### Work item
Scan the entries for the word "checkbox" and return every line that has it.

==================================================

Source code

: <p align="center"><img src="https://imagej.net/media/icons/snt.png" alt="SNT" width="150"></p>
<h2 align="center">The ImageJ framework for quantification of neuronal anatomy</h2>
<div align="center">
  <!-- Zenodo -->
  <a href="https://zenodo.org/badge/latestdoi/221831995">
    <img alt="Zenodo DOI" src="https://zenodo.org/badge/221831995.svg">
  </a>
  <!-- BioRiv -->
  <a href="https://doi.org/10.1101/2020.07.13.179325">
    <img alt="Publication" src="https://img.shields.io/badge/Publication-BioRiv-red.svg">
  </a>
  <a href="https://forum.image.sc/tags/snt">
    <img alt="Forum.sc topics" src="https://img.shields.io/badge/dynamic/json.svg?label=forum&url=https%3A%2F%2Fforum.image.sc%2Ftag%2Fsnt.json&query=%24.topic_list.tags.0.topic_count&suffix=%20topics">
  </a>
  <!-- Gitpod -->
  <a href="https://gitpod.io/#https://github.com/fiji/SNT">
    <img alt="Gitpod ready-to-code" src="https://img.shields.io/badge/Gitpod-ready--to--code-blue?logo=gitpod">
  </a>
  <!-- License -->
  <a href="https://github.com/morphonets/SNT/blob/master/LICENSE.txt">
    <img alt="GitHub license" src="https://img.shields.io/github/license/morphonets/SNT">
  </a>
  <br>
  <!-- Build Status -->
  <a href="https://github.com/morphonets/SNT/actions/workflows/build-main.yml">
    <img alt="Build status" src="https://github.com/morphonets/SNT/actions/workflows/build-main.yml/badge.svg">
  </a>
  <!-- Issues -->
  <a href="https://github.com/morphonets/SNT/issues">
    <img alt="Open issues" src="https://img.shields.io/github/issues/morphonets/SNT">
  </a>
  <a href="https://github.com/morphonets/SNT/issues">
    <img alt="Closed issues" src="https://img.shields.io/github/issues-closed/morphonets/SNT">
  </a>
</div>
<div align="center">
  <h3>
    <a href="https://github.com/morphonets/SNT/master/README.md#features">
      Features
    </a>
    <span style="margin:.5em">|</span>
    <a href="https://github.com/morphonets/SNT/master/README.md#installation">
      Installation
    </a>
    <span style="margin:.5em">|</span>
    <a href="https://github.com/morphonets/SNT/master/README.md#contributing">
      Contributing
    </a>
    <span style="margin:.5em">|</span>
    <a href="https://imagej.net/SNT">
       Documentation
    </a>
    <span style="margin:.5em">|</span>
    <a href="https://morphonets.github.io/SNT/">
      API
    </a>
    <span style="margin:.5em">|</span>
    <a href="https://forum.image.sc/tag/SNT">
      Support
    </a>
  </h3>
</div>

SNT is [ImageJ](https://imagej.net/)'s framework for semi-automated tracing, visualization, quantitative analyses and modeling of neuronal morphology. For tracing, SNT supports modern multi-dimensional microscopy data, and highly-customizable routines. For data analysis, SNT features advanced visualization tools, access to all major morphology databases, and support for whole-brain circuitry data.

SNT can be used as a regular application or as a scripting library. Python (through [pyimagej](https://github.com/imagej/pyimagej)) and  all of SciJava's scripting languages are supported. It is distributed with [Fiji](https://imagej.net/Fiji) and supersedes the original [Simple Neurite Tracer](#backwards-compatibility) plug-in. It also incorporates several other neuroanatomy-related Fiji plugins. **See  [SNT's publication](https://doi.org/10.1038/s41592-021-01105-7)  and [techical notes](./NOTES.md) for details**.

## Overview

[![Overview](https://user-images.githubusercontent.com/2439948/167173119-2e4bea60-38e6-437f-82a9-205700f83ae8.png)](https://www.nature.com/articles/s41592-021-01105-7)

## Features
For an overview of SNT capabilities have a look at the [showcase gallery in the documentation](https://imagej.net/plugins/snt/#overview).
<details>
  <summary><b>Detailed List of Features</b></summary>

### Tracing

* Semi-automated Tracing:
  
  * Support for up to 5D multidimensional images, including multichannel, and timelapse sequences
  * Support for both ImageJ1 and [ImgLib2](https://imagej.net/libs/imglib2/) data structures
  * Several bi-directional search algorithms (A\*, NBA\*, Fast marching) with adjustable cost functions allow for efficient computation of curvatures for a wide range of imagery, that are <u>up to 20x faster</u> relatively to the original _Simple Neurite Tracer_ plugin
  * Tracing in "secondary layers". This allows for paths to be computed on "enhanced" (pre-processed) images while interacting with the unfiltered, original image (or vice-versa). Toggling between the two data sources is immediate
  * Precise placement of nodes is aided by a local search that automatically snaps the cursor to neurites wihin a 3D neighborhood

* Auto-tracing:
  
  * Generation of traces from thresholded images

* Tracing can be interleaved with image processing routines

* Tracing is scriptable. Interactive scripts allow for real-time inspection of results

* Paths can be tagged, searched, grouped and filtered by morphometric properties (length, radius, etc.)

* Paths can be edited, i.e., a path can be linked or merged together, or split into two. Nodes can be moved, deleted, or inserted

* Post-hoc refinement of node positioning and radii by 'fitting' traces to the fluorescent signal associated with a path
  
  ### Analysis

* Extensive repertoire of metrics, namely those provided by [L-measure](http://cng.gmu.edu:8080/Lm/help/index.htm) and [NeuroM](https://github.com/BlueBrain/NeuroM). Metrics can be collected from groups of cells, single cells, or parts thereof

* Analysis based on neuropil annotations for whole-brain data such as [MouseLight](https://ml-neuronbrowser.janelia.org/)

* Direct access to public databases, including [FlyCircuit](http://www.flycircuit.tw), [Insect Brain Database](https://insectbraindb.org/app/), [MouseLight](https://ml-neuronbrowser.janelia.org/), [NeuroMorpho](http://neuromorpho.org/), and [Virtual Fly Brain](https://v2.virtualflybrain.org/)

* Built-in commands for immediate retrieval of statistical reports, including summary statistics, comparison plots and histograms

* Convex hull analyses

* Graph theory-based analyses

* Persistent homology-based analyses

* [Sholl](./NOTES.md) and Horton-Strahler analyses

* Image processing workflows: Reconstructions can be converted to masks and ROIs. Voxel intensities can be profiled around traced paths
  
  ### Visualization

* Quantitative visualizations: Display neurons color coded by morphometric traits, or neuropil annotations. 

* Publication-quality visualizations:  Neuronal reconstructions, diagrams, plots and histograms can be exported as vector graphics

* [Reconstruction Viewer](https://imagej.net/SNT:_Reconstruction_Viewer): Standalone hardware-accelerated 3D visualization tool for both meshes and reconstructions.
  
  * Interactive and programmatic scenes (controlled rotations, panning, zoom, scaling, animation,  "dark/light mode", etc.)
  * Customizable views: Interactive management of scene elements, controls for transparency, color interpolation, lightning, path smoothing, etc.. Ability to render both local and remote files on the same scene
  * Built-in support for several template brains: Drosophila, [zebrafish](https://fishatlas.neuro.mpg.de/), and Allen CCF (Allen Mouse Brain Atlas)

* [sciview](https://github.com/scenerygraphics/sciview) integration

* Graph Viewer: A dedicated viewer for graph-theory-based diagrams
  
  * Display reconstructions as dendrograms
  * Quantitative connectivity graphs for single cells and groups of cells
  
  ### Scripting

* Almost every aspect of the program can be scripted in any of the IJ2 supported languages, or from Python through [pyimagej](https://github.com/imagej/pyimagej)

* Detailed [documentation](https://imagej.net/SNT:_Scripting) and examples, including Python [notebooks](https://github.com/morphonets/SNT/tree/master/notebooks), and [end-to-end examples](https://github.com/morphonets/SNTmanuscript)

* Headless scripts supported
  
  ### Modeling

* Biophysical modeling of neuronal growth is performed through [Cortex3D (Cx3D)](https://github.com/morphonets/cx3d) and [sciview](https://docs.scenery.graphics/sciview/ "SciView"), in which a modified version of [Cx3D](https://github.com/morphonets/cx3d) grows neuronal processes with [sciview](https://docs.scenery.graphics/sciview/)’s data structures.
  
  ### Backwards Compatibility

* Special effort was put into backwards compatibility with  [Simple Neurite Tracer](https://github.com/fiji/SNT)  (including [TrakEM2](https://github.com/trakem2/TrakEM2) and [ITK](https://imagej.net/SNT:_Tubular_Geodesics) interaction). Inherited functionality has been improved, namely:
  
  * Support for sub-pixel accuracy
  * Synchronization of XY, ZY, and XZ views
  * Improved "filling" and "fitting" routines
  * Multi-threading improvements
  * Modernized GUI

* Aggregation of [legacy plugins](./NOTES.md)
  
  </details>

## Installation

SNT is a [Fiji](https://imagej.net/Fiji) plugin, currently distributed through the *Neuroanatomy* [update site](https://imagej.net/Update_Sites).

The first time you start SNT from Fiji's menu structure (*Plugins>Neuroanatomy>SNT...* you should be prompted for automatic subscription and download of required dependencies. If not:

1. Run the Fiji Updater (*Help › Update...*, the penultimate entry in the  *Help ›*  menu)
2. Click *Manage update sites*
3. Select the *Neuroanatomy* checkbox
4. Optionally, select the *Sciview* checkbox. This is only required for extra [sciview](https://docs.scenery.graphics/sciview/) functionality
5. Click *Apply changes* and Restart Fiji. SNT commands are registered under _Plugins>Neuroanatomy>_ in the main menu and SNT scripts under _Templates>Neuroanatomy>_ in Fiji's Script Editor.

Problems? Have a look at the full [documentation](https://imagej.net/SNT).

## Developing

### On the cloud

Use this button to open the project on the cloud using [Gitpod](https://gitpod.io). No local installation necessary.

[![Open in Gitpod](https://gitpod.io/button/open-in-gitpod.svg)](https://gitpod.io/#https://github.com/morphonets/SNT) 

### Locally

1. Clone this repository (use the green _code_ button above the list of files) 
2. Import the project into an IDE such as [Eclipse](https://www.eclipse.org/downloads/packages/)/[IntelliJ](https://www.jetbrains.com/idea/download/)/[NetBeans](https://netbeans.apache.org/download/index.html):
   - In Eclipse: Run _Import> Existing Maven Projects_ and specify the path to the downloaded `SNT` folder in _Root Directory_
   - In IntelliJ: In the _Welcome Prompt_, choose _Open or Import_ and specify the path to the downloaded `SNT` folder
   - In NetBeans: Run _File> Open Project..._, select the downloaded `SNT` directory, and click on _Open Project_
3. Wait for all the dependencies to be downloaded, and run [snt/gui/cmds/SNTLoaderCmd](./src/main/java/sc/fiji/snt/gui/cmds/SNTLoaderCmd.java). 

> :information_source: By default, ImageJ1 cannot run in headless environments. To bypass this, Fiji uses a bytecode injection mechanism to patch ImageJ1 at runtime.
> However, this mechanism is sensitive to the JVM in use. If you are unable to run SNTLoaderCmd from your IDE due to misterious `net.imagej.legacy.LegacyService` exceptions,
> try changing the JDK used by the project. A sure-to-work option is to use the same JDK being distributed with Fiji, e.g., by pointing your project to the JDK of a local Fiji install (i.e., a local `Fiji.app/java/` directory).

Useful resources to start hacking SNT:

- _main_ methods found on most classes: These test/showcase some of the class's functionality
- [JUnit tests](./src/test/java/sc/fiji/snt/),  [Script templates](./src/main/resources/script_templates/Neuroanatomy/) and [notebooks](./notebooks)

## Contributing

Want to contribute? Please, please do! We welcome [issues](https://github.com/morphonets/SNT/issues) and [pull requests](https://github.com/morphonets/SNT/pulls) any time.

==================================================

### Result below
3. Select the *Neuroanatomy* checkbox
4. Optionally, select the *Sciview* checkbox. This is only required for extra [sciview](https://docs.scenery.graphics/sciview/) functionality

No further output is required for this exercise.